Jetzt gilt auch bei Versorgung mit Strom: Vor allem bei öffentlichen Dienstleistungen können Verträge auch ohne ausdrückliche Willenserklärung zustande kommen. In Massengeschäften wie bei Stromversorgung oder beim ÖPNV bedarf es einer Anpassung des juristischen Konzepts von Angebot und Annahme. Das BGB unterstellt, dass Verträge nur bei vollständig übereinstimmenden Willenserklärungen zustande kommen.

Davon gibt es Abweichungen wie etwa beim Betreten einer U-Bahn: Hier wird dem Nutzer durch die bloße Handlung unterstellt, er nehme das öffentlich bereitgestellte Angebot zum Transport zum üblichen Preis an. Anders könnten Schwarzfahrer nicht zur Entrichtung des sogenannten erhöhten Beförderungsentgelts herangezogen werden.

Auch bei Versorgungsleistungen wie Strom, Gas, Wasser und Fernwärme gibt es eine sogenannte Realofferte: Nämlich die Entnahme, der einfach aus der Leitung über den installierten Zähler fließt. Wählt man dabei nicht einen bestimmten Versorger ausdrücklich aus, gilt der Grundversorger als Vertragspartner, § 2 Abs. 2 der Verordnungen über die Allgemeinen Bedingungen für die (Grund-)Versorgung mit Energie und Wasser (StromGVV, GasGVV, AVBWasserV, AVBFernwärmeV. Und das ohne einen direkten Kontakt. Denn der Grundversorger bietet den Strom an, und die Entnahme stellt die Annahme des realen Angebotes zu dessen Bedingungen dar.

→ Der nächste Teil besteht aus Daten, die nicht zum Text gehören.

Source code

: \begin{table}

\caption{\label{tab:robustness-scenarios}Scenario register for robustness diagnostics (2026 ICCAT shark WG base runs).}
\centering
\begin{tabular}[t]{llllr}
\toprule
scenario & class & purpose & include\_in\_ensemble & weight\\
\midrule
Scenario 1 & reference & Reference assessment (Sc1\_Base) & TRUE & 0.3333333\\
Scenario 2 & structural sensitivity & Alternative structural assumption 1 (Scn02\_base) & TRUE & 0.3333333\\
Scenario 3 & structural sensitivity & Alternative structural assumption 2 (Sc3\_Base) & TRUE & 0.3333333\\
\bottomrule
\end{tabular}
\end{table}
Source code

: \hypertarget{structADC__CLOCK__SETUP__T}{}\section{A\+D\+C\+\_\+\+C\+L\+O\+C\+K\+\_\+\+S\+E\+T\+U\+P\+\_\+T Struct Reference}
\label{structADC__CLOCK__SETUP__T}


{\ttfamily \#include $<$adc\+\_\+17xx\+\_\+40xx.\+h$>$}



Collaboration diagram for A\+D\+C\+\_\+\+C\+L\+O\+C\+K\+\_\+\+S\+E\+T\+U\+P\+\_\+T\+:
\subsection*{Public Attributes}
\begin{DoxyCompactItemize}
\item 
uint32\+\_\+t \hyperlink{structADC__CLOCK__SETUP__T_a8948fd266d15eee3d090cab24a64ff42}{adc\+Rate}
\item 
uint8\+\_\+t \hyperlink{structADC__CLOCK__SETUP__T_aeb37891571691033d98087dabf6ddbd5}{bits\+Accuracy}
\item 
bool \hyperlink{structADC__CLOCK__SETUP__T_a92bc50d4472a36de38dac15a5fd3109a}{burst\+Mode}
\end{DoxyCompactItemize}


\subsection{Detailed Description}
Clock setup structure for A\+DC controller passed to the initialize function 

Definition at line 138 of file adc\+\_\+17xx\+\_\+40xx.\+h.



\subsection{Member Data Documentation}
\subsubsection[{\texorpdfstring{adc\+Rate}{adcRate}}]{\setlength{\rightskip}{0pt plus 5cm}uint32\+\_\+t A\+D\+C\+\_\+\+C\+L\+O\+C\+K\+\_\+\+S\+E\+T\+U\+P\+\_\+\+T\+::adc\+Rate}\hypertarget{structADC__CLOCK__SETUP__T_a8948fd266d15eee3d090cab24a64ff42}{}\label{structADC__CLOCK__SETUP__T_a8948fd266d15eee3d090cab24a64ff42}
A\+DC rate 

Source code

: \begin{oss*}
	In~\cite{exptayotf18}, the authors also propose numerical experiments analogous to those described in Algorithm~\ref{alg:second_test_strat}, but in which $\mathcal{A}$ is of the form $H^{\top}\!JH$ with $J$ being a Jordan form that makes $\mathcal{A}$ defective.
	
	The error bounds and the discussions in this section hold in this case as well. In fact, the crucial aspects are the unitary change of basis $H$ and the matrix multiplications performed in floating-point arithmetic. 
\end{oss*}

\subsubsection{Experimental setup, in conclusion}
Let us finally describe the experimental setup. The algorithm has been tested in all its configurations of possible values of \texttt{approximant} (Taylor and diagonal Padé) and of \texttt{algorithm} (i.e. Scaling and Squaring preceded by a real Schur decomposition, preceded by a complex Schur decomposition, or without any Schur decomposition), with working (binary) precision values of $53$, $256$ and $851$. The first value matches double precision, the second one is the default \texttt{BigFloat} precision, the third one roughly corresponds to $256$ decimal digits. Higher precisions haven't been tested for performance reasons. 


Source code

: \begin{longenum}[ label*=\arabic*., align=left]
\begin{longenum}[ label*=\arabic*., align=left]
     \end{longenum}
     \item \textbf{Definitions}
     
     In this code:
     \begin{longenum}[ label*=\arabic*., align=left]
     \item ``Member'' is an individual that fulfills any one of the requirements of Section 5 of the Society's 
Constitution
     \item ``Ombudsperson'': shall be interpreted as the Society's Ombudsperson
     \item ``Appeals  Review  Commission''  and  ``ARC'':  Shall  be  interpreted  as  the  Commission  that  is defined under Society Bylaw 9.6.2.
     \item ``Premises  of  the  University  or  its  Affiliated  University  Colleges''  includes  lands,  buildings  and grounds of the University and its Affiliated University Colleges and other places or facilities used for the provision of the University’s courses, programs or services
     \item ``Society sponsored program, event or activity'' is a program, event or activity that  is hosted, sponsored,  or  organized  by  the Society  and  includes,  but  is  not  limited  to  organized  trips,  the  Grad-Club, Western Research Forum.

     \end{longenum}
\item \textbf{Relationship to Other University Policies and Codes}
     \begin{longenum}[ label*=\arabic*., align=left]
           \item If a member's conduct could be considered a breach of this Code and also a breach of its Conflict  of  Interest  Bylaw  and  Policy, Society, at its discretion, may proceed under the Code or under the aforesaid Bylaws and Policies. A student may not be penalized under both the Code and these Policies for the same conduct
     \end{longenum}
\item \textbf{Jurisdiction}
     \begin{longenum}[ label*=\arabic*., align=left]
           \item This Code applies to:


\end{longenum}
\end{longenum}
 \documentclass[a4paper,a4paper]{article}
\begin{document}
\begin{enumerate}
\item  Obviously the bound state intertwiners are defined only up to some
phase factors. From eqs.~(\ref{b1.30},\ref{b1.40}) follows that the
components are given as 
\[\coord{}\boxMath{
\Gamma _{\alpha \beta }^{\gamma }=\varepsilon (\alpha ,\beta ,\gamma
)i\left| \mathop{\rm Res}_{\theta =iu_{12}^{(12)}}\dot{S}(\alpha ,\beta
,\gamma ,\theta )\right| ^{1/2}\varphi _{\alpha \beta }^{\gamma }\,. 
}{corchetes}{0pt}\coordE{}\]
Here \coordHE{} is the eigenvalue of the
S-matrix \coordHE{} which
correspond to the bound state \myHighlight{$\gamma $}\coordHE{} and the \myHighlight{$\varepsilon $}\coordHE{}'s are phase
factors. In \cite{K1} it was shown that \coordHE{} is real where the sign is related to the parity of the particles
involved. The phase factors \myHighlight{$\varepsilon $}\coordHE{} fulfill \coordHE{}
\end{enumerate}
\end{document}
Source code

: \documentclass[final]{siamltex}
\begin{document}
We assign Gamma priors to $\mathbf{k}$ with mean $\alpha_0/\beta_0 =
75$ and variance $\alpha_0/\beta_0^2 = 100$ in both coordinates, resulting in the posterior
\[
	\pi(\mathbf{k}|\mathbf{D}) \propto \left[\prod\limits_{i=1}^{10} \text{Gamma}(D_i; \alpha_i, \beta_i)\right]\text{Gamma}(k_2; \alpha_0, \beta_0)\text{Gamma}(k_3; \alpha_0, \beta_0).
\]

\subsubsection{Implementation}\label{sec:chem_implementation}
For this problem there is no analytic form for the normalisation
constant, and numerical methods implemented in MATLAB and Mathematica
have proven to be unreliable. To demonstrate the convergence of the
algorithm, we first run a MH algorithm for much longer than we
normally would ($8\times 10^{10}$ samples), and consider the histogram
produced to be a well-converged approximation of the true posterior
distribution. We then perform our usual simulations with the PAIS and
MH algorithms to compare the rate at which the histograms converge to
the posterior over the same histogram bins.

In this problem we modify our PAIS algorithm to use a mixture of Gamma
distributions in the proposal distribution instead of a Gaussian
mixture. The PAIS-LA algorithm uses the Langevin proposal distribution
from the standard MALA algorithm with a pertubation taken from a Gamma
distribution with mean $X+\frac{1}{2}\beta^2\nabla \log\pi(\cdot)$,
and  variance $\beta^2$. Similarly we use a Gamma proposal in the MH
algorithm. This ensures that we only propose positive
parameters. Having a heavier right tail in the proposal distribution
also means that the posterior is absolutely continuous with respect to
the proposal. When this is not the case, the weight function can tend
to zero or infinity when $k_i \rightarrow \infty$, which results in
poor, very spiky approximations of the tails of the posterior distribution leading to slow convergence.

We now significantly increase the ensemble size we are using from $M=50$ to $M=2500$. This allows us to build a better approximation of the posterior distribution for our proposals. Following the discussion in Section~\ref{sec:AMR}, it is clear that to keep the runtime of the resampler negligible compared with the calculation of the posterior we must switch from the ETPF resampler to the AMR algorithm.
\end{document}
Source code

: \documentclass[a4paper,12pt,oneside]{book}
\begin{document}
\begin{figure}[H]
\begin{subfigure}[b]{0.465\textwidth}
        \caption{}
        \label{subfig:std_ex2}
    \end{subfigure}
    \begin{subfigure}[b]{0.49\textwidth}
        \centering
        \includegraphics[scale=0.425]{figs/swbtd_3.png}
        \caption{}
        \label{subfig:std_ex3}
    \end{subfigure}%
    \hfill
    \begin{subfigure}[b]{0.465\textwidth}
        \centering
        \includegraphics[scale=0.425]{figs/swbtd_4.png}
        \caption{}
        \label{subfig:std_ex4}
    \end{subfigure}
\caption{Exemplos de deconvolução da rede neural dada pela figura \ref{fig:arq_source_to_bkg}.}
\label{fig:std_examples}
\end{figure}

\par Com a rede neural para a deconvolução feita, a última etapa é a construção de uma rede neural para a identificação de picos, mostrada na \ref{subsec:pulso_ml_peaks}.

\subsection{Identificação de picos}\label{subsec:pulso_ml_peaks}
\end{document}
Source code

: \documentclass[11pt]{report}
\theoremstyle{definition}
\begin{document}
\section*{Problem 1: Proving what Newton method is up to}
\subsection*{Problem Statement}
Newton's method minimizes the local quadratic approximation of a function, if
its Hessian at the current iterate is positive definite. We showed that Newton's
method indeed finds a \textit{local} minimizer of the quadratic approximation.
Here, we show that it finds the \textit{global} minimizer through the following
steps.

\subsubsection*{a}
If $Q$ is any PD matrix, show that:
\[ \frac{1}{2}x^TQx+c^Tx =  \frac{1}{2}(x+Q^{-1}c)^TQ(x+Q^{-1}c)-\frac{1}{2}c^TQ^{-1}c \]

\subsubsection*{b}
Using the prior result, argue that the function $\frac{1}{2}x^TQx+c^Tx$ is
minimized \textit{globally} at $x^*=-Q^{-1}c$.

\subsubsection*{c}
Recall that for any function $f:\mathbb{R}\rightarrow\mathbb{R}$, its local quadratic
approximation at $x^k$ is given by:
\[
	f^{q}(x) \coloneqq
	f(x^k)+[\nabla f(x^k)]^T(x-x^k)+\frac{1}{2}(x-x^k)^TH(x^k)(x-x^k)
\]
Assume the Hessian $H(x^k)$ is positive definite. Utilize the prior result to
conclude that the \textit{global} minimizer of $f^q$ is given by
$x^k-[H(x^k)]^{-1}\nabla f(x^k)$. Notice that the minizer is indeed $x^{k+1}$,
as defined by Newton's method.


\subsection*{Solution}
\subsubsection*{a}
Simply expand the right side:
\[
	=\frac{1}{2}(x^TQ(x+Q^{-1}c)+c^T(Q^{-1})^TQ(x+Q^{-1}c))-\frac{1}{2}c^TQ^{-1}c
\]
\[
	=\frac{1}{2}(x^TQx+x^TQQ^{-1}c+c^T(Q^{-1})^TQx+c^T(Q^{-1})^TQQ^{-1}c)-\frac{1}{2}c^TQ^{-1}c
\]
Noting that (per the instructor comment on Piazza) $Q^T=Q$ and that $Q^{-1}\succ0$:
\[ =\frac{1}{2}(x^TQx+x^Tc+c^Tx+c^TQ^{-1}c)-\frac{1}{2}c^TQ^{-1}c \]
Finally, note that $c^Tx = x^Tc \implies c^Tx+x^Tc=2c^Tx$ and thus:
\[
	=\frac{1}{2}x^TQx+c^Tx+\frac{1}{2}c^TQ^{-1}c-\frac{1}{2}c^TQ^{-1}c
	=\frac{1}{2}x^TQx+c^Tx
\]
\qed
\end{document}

Realofferte des Versorgers mit Strom richtet sich unabhängig der Eigentumsverhältnisse an den tatsächlichen Nutzer

Einfach ist es, wenn der Abnehmer gleichzeitig der Eigentümer der Wohnung ist.

Wie dieses Konzept zu vermieteten Wohnungen passt, ist durch den BGH nun höchstrichterlich in dem Urteil vom 27.11.2019 (Az.: VIII ZR 165/18) geklärt: Das klagende Versorgungsunternehmen hätte gern den Eigentümer in Anspruch genommen und nicht den Mieter. Denn der Eigentümer hat in der Regel schon über das Grundeigentum und eventuelle Mieteinnahmen die bessere Bonität. Damit scheiterte der Stromversorger aber durch alle Instanzen.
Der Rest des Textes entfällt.